Jakarta (ANTARA News) - Pakar Hukum Tata Negara Yusril Ihza Mahendra menyatakan sepakat apabila Sultan Hamengku Buwono ditetapkan sebagai kepala daerah di Daerah Istimewa Yogyakarta.

"Saya sepakat ditetapkan, tapi dengan ketentuan sebagai kepala daerah, bukan gubernur. Saya tidak setuju dengan istilah gubernur," katanya di Jakarta, Kamis, dalam rapat dengar pendapat umum dengan Komisi II DPR.

Yusril menjelaskan, kompromi yang memungkinkan untuk menyelesaikan permasalahan Yogyakarta adalah dengan menetapkan Sultan sebagai kepala daerah, bukan gubernur.

Alasannya, jika menggunakan nomenklatur gubernur, maka sesuai UUD 1945 pasal 18 huruf a, ada keharusan untuk dipilih secara demokratis.

Pasal ini, katanya, jangan digunakan terlalu kaku untuk kasus Yogyakarta. Yogyakarta sendiri telah dijamin keistimewaannya dalam UUD 1945.

Untuk itu, guna menggantikan nomenklatur gubernur, yang sesuai untuk Yogyakarta adalah sebutan kepala daerah.

Jika sebutan kepala daerah ini digunakan, maka tidak ada keharusan untuk dipilih secara langsung atau melalui perwakilan. "Kalu disebut kepala daerah maka keharusan untuk dipilih tidak ada disitu (UUD 1945), maka siapapun Sultan dapat ditetapkan sebagai kepala daerah," katanya.

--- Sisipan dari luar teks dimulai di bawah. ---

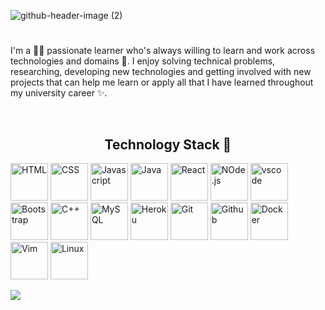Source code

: ![github-header-image (2)](https://user-images.githubusercontent.com/101584315/209405418-4e838425-d74f-4096-b705-54d3baf17352.png)
#
<!-- Introduction -->
I'm a 🧑‍💻 passionate learner who's always willing to learn and work across technologies and domains 🔮. I enjoy solving technical problems, 
researching, developing new technologies and getting involved with new projects that can help me learn or apply all that I have learned 
throughout my university career ✨.

<!-- Skills -->
<br>
<h2 align="center">Technology Stack 🚀</h2>
<p align="left">
<img src="https://cdn.jsdelivr.net/gh/devicons/devicon/icons/html5/html5-original.svg" alt="HTML" width="60" height="60" />
<img src="https://cdn.jsdelivr.net/gh/devicons/devicon/icons/css3/css3-original.svg" alt="CSS" width="60" height="60"/>
<img src="https://cdn.jsdelivr.net/gh/devicons/devicon/icons/javascript/javascript-original.svg" alt="Javascript" width="60" height="60"/>
<img src="https://cdn.jsdelivr.net/gh/devicons/devicon/icons/java/java-original-wordmark.svg" alt="Java" width="60" height="60"/>
<img src="https://cdn.jsdelivr.net/gh/devicons/devicon/icons/react/react-original.svg" alt="React" width="60" height="60"/>
<img src="https://cdn.jsdelivr.net/gh/devicons/devicon/icons/nodejs/nodejs-plain.svg" alt="NOde.js" width="60" height="60"/>
<img src="https://cdn.jsdelivr.net/gh/devicons/devicon/icons/vscode/vscode-original.svg" alt="vscode" width="60" height="60"/>
<img src="https://cdn.jsdelivr.net/gh/devicons/devicon/icons/bootstrap/bootstrap-original.svg" alt="Bootstrap" width="60" height="60" />
<img src="https://cdn.jsdelivr.net/gh/devicons/devicon/icons/cplusplus/cplusplus-original.svg" alt="C++" width="60" height="60"/>
<img src="https://cdn.jsdelivr.net/gh/devicons/devicon/icons/mysql/mysql-original.svg" alt="MySQL" width="60" height="60"/>
<img src="https://cdn.jsdelivr.net/gh/devicons/devicon/icons/heroku/heroku-original.svg" alt="Heroku" width="60" height="60"/>
<img src="https://cdn.jsdelivr.net/gh/devicons/devicon/icons/git/git-original.svg" alt="Git" width="60" height="60"/>
<img src="https://cdn.jsdelivr.net/gh/devicons/devicon/icons/github/github-original.svg" alt="Github" width="60" height="60"/>
<img src="https://cdn.jsdelivr.net/gh/devicons/devicon/icons/docker/docker-plain.svg" alt="Docker" width="60" height="60"/>
<img src="https://cdn.jsdelivr.net/gh/devicons/devicon/icons/vim/vim-plain.svg" alt="Vim" width="60" height="60"/>
<img src="https://cdn.jsdelivr.net/gh/devicons/devicon/icons/linux/linux-original.svg" alt="Linux" width="60" height="60"/>
</p>

<!-- Github Stats -->
<!-- # 📊 GitHub Stats:
![](https://github-readme-stats.vercel.app/api?username=DivyanshuSonwal&theme=dark&hide_border=false&include_all_commits=false&count_private=false)<br/>
![](https://github-readme-streak-stats.herokuapp.com/?user=DivyanshuSonwal&theme=dark&hide_border=false)<br/>
![](https://github-readme-stats.vercel.app/api/top-langs/?username=DivyanshuSonwal&theme=dark&hide_border=false&include_all_commits=false&count_private=false&layout=compact) -->
<!-- # -->
![](https://github-readme-stats.vercel.app/api/top-langs/?username=DivyanshuSonwal&theme=dark&hide_border=false&include_all_commits=false&count_private=false&layout=compact)
<!--  -->
<!-- ![Snake animation](https://github.com/DivyanshuSonwal/DivyanshuSonwal/blob/output/github-contribution-grid-snake.svg) -->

Lagipula, katanya, Yogayakarta ditetapkan sebagai Daerah Istimewa dengan kedudukan setingkat dengan provinsi. Untuk itu, kepala pemerintahan yang pas di DIY adalah kepala daerah bukan gubernur.

"Kalau disebut dengan kepala daerah DIY maka (persoalan) ini akan lebih sederhana," katanya.

Lebih lanjut ia mengatakan konsep yang ditawarkan dalam rancangan Undang-Undang tentang Keistimewaan (RUU) Daerah Istimewa Yogyakarta justru semakin membuat masalah menjadi rumit.

RUUK mengatur adanya Gubernur Utama dan Wakil Utama yang memiliki kewenangan khusus dan keberadaan gubernur untuk menjalankan pemerintahan.

Yusril mengatakan jika model ini digunakan itu berarti menempatkan Yogyakarta seperti `negara dalam negara`. Padahal, pemerintahan di Yogyakarta adalah bagian dari pemerintahan Indonesia.

Ia juga mengatakan, RUUK ini sebaiknya tidak mengatur terlalu detil, sehingga menimbulkan kerumitan. Aturan sebaiknya dibuat sederhana dan dapat dilaksanakan di lapangan.

"Tidak perlu diatur terlalu banyak. Semakin rumit pengaturan, maka semakin banyak yang tidak tercakup dalam aturan itu... Tidak mungkin menyelesaikan masalah sepanjang jaman, selesaikan masalah yang menjadi tugas kewajiban kita sekarang," ujarnya.

Ia merujuk persoalan bagaimana jika Sultan tidak cukup umur untuk menjadi kepala daerah. Ia mengatakan Kasultanan memiliki mekanisme internal untuk masalah itu, yang tidak bisa diatur lewat UU. "Ada mekanisme internal. Nah bisakah kita terima mekanisme internal itu," katanya.

Sementara, untuk kasus semisal Sultan terlibat kasus hukum, maka harus diatur lebih rinci dalam RUUK ini, tambahnya.

Yusril diundang oleh Komisi II untuk memperoleh masukan tentang RUUK DIY. Selain Yusril, Komisi II sebelumnya telah mengundang pakar politik Universitas Indonesia, Maswadi Rauf dan Isbodroini.